L G-D: It is in use, but not at all our banks. At the beginning, we really didn’t think it would be difficult to do. In any event it is an insurmountable task for just one treasurer and this is why Carol Calani, who is in charge of French treasury operations in France, and myself called upon the services of an internal project manager, Guillaume Peslin, to do this. The main difficulty with implementing SwiftNet was to do with the fact that Swift did not know how to or was not able to impose its standards on the banks.
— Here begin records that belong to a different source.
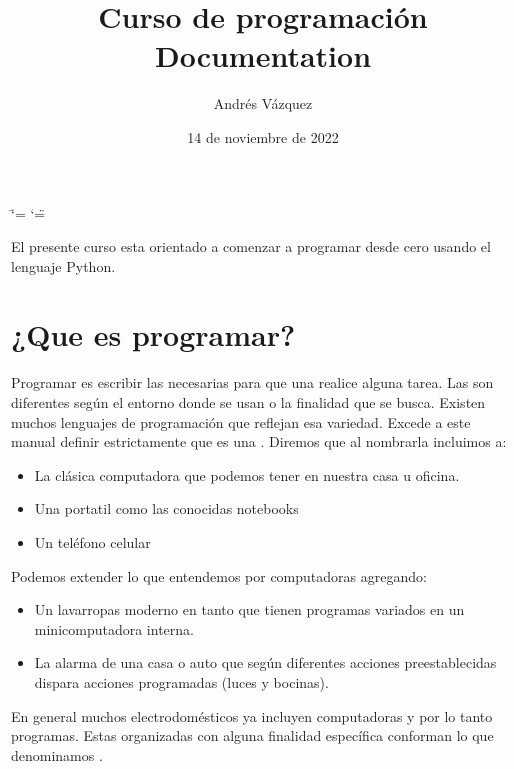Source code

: \documentclass[a5paper,9pt,spanish]{sphinxmanual}
\title{Curso de programación Documentation}
\date{14 de noviembre de 2022}
\author{Andrés Vázquez}
\begin{document}
\ifdefined\shorthandoff
  \ifnum\catcode`\=\string=\active\shorthandoff{=}\fi
  \ifnum\catcode`\"=\active{}\fi
\fi

\pagestyle{empty}
\sphinxmaketitle
\pagestyle{plain}
\sphinxtableofcontents
\pagestyle{normal}
\label{\detokenize{index::doc}}


\sphinxAtStartPar
El presente curso esta orientado a comenzar a programar desde cero usando el lenguaje Python.

\sphinxstepscope


\chapter{¿Que es programar?}
\label{\detokenize{que:que-es-programar}}\label{\detokenize{que::doc}}
\sphinxAtStartPar
Programar es escribir las  necesarias para que una  realice alguna tarea.
Las  son diferentes según el entorno donde se usan o la finalidad que se busca.
Existen muchos lenguajes de programación que reflejan esa variedad.
Excede a este manual definir estrictamente que es una . Diremos que al nombrarla incluimos a:
\begin{itemize}
\item {} 
\sphinxAtStartPar
La clásica computadora que podemos tener en nuestra casa u oficina.

\item {} 
\sphinxAtStartPar
Una portatil como las conocidas notebooks

\item {} 
\sphinxAtStartPar
Un teléfono celular

\end{itemize}

\sphinxAtStartPar
Podemos extender lo que entendemos por computadoras agregando:
\begin{itemize}
\item {} 
\sphinxAtStartPar
Un lavarropas moderno en tanto que tienen programas variados en un mini\sphinxhyphen{}computadora interna.

\item {} 
\sphinxAtStartPar
La alarma de una casa o auto que según diferentes acciones pre\sphinxhyphen{}establecidas dispara acciones programadas (luces y bocinas).

\end{itemize}

\sphinxAtStartPar
En general muchos electrodomésticos ya incluyen computadoras y por lo tanto programas.
Estas  organizadas con alguna finalidad específica conforman lo que denominamos .
\end{document}
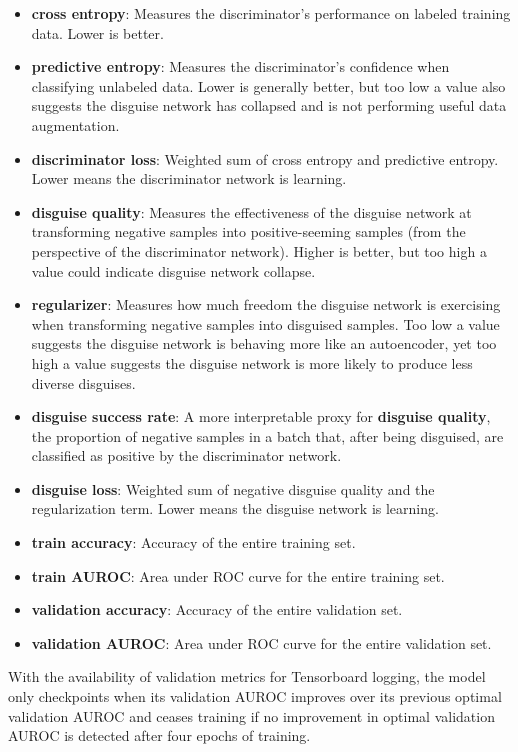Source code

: \documentclass{proc}
\begin{document}
\begin{itemize}
\item{\textbf{cross entropy}}: Measures the discriminator's performance on labeled training data. Lower is better.
\item{\textbf{predictive entropy}}: Measures the discriminator's confidence when classifying unlabeled data. Lower is generally better, but too low a value also suggests the disguise network has collapsed and is not performing useful data augmentation.
\item{\textbf{discriminator loss}}: Weighted sum of cross entropy and predictive entropy. Lower means the discriminator network is learning.
\item{\textbf{disguise quality}}: Measures the effectiveness of the disguise network at transforming negative samples into positive-seeming samples (from the perspective of the discriminator network). Higher is better, but too high a value could indicate disguise network collapse.
\item{\textbf{regularizer}}: Measures how much freedom the disguise network is exercising when transforming negative samples into disguised samples. Too low a value suggests the disguise network is behaving more like an autoencoder, yet too high a value suggests the disguise network is more likely to produce less diverse disguises.
\item{\textbf{disguise success rate}}: A more interpretable proxy for \textbf{disguise quality}, the proportion of negative samples in a batch that, after being disguised, are classified as positive by the discriminator network.
\item{\textbf{disguise loss}}: Weighted sum of negative disguise quality and the regularization term. Lower means the disguise network is learning.
\item{\textbf{train accuracy}}: Accuracy of the entire training set.
\item{\textbf{train AUROC}}: Area under ROC curve for the entire training set.
\item{\textbf{validation accuracy}}: Accuracy of the entire validation set.
\item{\textbf{validation AUROC}}: Area under ROC curve for the entire validation set.
\end{itemize}

With the availability of validation metrics for Tensorboard logging, the model only checkpoints when its validation AUROC improves over its previous optimal validation AUROC and ceases training if no improvement in optimal validation AUROC is detected after four epochs of training.
\end{document}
Accordingly, we had a wide variety of offers from most of the banks, without mentioning the banks which are not capable of providing a technical response to your requirements, and as a ricochet effect, IT tools that needed specific developments. Take the example of the FileAct service, which can send mass payment transfers, such as salaries or expenses. You will never find two banks that have exactly the same specifications. In fact, SwiftNet was surrounded by highly efficient marketing but I am not convinced that some of the banks were enthusiastic about the idea of marketing it. After all they are leaving the world of ETEBAC 5 which created very strong contractual links with the client and are telling themselves that SwiftNet gives companies more freedom. At the same time they are undoubtedly more inclined to sell their own FTP or proprietary web products.
How did you get into the treasury profession?
L G-D: I did all my studies in my home town of Le Mans, where I still live. After I finished secondary school, I enrolled in a higher diploma in accountancy studies. I completed the three-year course and became an accountant but took a different route after six months, partly through lack of interest, and partly because I was a semi-professional motorbike racer. As a result of this initial training and the fact that at that time there was little or no information on the treasury profession, I would have undoubtedly not joined the profession had it not been for two decisive meetings with high-flying treasurers who initiated me into the principles to which I still refer, and into the mysteries of the profession. The first meeting was when I worked as an accountant for two daily newspapers and an advertising agency called Editions Amaury. The second one was when I held the post of treasurer at IPC France when the company was bought up by Zenith Data Systems, a subsidiary of Bull.
As a result of the second encounter, I came to occupy the post of treasurer at Bull’s industrial arm in Angers where I familiarised myself with foreign exchange and numerous type of commodities. I joined Alten in 1999 to set up the treasury function.
How are things going with the student who is on the Paris 1 Panthéon-Sorbonne-AFTE programme of the Masters 2 in treasury, which is in its first year?
L G-D: We must welcome this type of initiative which can only be of benefit to the profession. The Master 2 Paris1-AFTE does perhaps need a few changes notably to the balance between the academic part and work-placement part. This will be achieved as time goes on. We looked at around 10 applications and found there was a gap between the vision the applicants had of the profession and the reality of corporate life. Nearly everybody wanted to go straight into risk management, at the risk of overlooking the basics of the profession which are learned in the back and middle office. The student who is working with us in conjunction with her theoretical training has integrated well and is beginning to acquire a minimum level of autonomy and now understands the benefits of gaining a command of the fundamentals.